Brands all over the world are exploring their inner-musicians. In an attempt to appeal to tweens, teens, Millennials and pretty much any music fan out there, brands have turned up the music in their promotions and programs.
JetBlue recently launched “Live from T5,” an online contest that will choose musical acts to fill the last five slots in its Live from T5 concert series held in its T5 terminal at JFK Airport in New York.
Disney starlet Selena Gomez is the spokestween for Sears’ “Air Band Casting Call,” a competition to find a fifth member for its Arrive Air Band, which will be performing at the MTV Video Music Awards.
In Canada, Bud Light is introducing its “Bud Light Lime Summer Tunes” promotion to reward Facebook fans who petitioned to bring Bud Light Lime to Canada. Facebookers have a chance to win free downloads of the top 10 songs as selected by the brand’s fans.
The “Bacardi Bat Project” commissions new songs from up-and-coming music artists and makes them available for download via popular music blogs.
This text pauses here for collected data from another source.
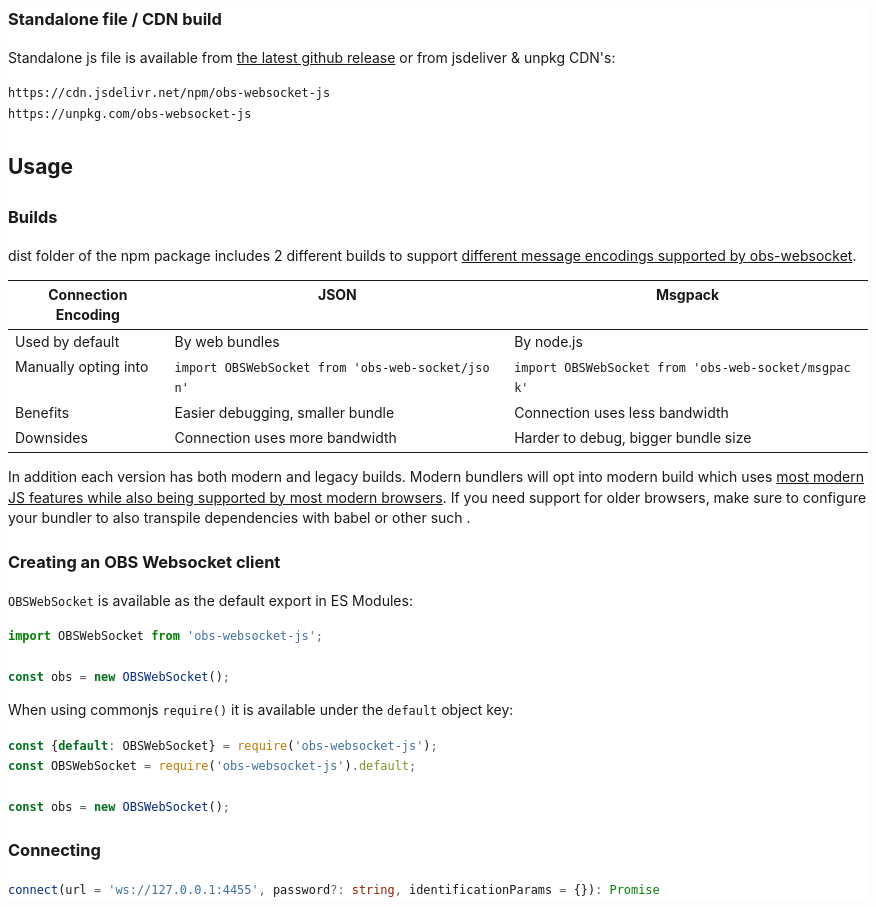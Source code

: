 ### Standalone file / CDN build

Standalone js file is available from [the latest github release](https://github.com/obs-websocket-community-projects/obs-websocket-js/releases) or from jsdeliver & unpkg CDN's:

```
https://cdn.jsdelivr.net/npm/obs-websocket-js
https://unpkg.com/obs-websocket-js
```

## Usage

### Builds

dist folder of the npm package includes 2 different builds to support [different message encodings supported by obs-websocket](https://github.com/obsproject/obs-websocket/blob/master/docs/generated/protocol.md#connection-steps).

| Connection Encoding | JSON | Msgpack |
|---|---|---|
Used by default | By web bundles | By node.js
Manually opting into | `import OBSWebSocket from 'obs-web-socket/json'` | `import OBSWebSocket from 'obs-web-socket/msgpack'`
Benefits | Easier debugging, smaller bundle | Connection uses less bandwidth
Downsides | Connection uses more bandwidth | Harder to debug, bigger bundle size

In addition each version has both modern and legacy builds. Modern bundlers will opt into modern build which uses [most modern JS features while also being supported by most modern browsers](https://github.com/developit/microbundle#-modern-mode-). If you need support for older browsers, make sure to configure your bundler to also transpile dependencies with babel or other such .

### Creating an OBS Websocket client

`OBSWebSocket` is available as the default export in ES Modules:

```ts
import OBSWebSocket from 'obs-websocket-js';

const obs = new OBSWebSocket();
```

When using commonjs `require()` it is available under the `default` object key:

```ts
const {default: OBSWebSocket} = require('obs-websocket-js');
const OBSWebSocket = require('obs-websocket-js').default;

const obs = new OBSWebSocket();
```

### Connecting

```ts
connect(url = 'ws://127.0.0.1:4455', password?: string, identificationParams = {}): Promise
```
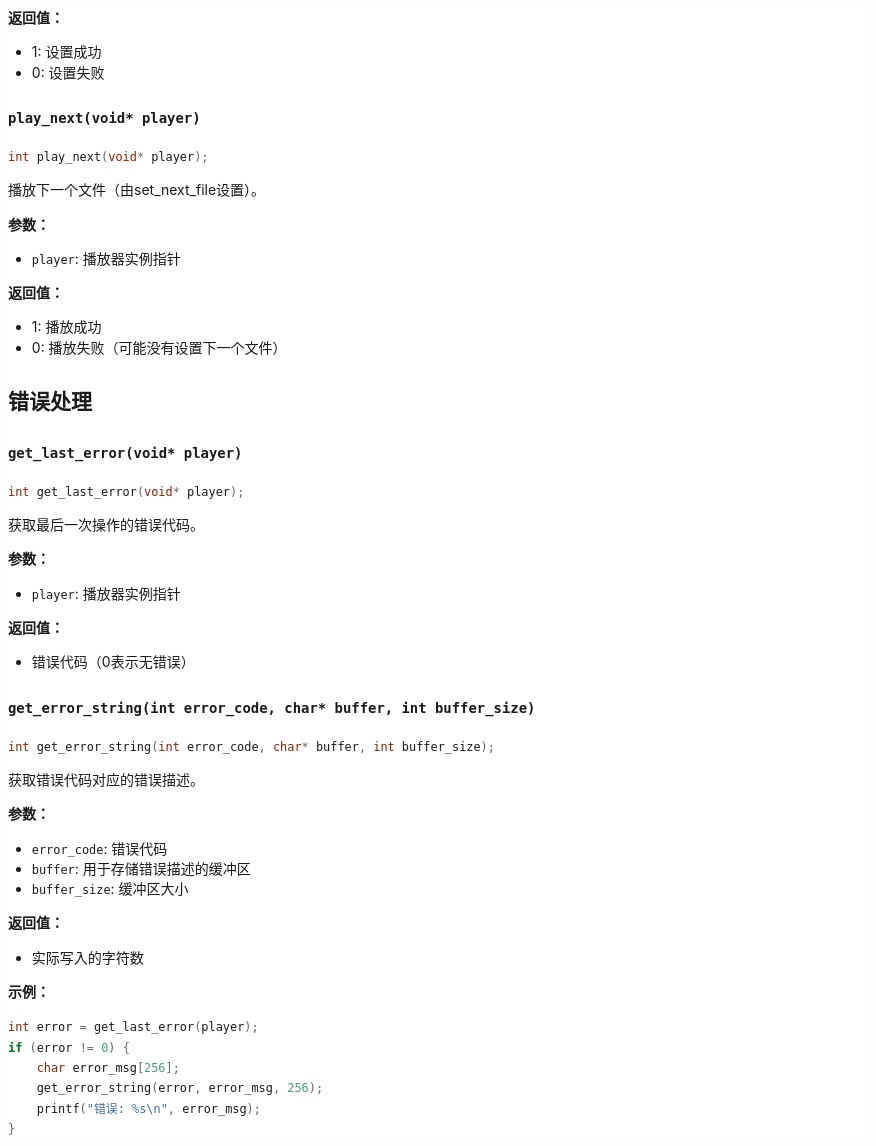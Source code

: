 **返回值：**
- 1: 设置成功
- 0: 设置失败

### `play_next(void* player)`
```c
int play_next(void* player);
```
播放下一个文件（由set_next_file设置）。

**参数：**
- `player`: 播放器实例指针

**返回值：**
- 1: 播放成功
- 0: 播放失败（可能没有设置下一个文件）

## 错误处理

### `get_last_error(void* player)`
```c
int get_last_error(void* player);
```
获取最后一次操作的错误代码。

**参数：**
- `player`: 播放器实例指针

**返回值：**
- 错误代码（0表示无错误）

### `get_error_string(int error_code, char* buffer, int buffer_size)`
```c
int get_error_string(int error_code, char* buffer, int buffer_size);
```
获取错误代码对应的错误描述。

**参数：**
- `error_code`: 错误代码
- `buffer`: 用于存储错误描述的缓冲区
- `buffer_size`: 缓冲区大小

**返回值：**
- 实际写入的字符数

**示例：**
```c
int error = get_last_error(player);
if (error != 0) {
    char error_msg[256];
    get_error_string(error, error_msg, 256);
    printf("错误: %s\n", error_msg);
}
```
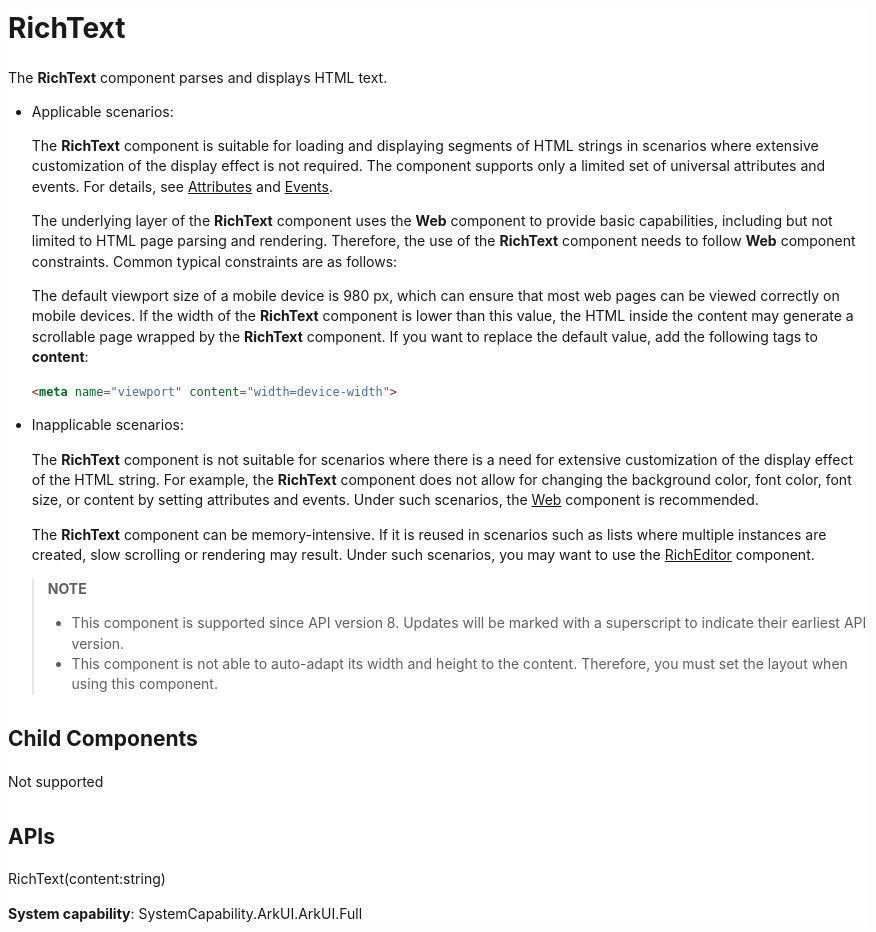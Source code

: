 # RichText

The **RichText** component parses and displays HTML text.

- Applicable scenarios:

  The **RichText** component is suitable for loading and displaying segments of HTML strings in scenarios where extensive customization of the display effect is not required. The component supports only a limited set of universal attributes and events. For details, see [Attributes](#attributes) and [Events](#events).

  The underlying layer of the **RichText** component uses the **Web** component to provide basic capabilities, including but not limited to HTML page parsing and rendering. Therefore, the use of the **RichText** component needs to follow **Web** component constraints. Common typical constraints are as follows:

  The default viewport size of a mobile device is 980 px, which can ensure that most web pages can be viewed correctly on mobile devices. If the width of the **RichText** component is lower than this value, the HTML inside the content may generate a scrollable page wrapped by the **RichText** component. If you want to replace the default value, add the following tags to **content**:

  ```html
  <meta name="viewport" content="width=device-width">
  ```

- Inapplicable scenarios:

  The **RichText** component is not suitable for scenarios where there is a need for extensive customization of the display effect of the HTML string. For example, the **RichText** component does not allow for changing the background color, font color, font size, or content by setting attributes and events. Under such scenarios, the [Web](../../apis-arkweb/ts-basic-components-web.md) component is recommended.

  The **RichText** component can be memory-intensive. If it is reused in scenarios such as lists where multiple instances are created, slow scrolling or rendering may result. Under such scenarios, you may want to use the [RichEditor](../arkui-ts/ts-basic-components-richeditor.md#richeditor) component.

>  **NOTE**
>
> - This component is supported since API version 8. Updates will be marked with a superscript to indicate their earliest API version.
> - This component is not able to auto-adapt its width and height to the content. Therefore, you must set the layout when using this component.


## Child Components

Not supported

## APIs

RichText(content:string)

**System capability**: SystemCapability.ArkUI.ArkUI.Full
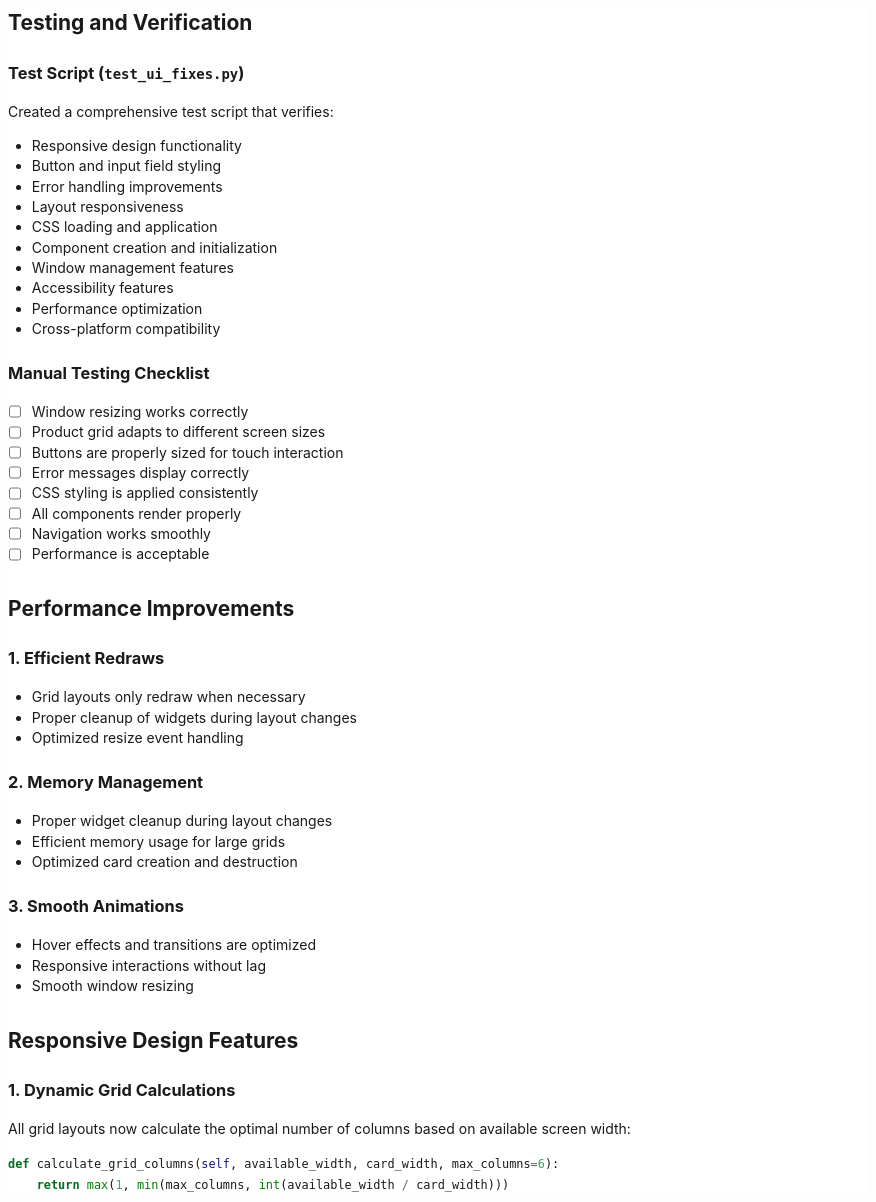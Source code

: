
 ```css
```

## Testing and Verification

### Test Script (`test_ui_fixes.py`)
Created a comprehensive test script that verifies:
- Responsive design functionality
- Button and input field styling
- Error handling improvements
- Layout responsiveness
- CSS loading and application
- Component creation and initialization
- Window management features
- Accessibility features
- Performance optimization
- Cross-platform compatibility

### Manual Testing Checklist
- [ ] Window resizing works correctly
- [ ] Product grid adapts to different screen sizes
- [ ] Buttons are properly sized for touch interaction
- [ ] Error messages display correctly
- [ ] CSS styling is applied consistently
- [ ] All components render properly
- [ ] Navigation works smoothly
- [ ] Performance is acceptable

## Performance Improvements

### 1. **Efficient Redraws**
- Grid layouts only redraw when necessary
- Proper cleanup of widgets during layout changes
- Optimized resize event handling

### 2. **Memory Management**
- Proper widget cleanup during layout changes
- Efficient memory usage for large grids
- Optimized card creation and destruction

### 3. **Smooth Animations**
- Hover effects and transitions are optimized
- Responsive interactions without lag
- Smooth window resizing

## Responsive Design Features

### 1. **Dynamic Grid Calculations**
All grid layouts now calculate the optimal number of columns based on available screen width:
```python
def calculate_grid_columns(self, available_width, card_width, max_columns=6):
    return max(1, min(max_columns, int(available_width / card_width)))
```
Not wanting to pay music artists to appear in its Chinese advertising, PepsiCo launched a music label in China to develop its own crop of music stars.
Through its "Adopted Bands" program, Denny's sponsors bands to eat for free and host after parties at local Denny's restaurants while on the road.
These days, an MP3 player is as indispensible an accessory as a cell phone – and in many cases is a cell phone, too – and brands are seizing the opportunity to appeal to a younger, hipper, music-loving crowd. It looks to be a win-win for the brands and the bands, but will it be music to consumers’ ears?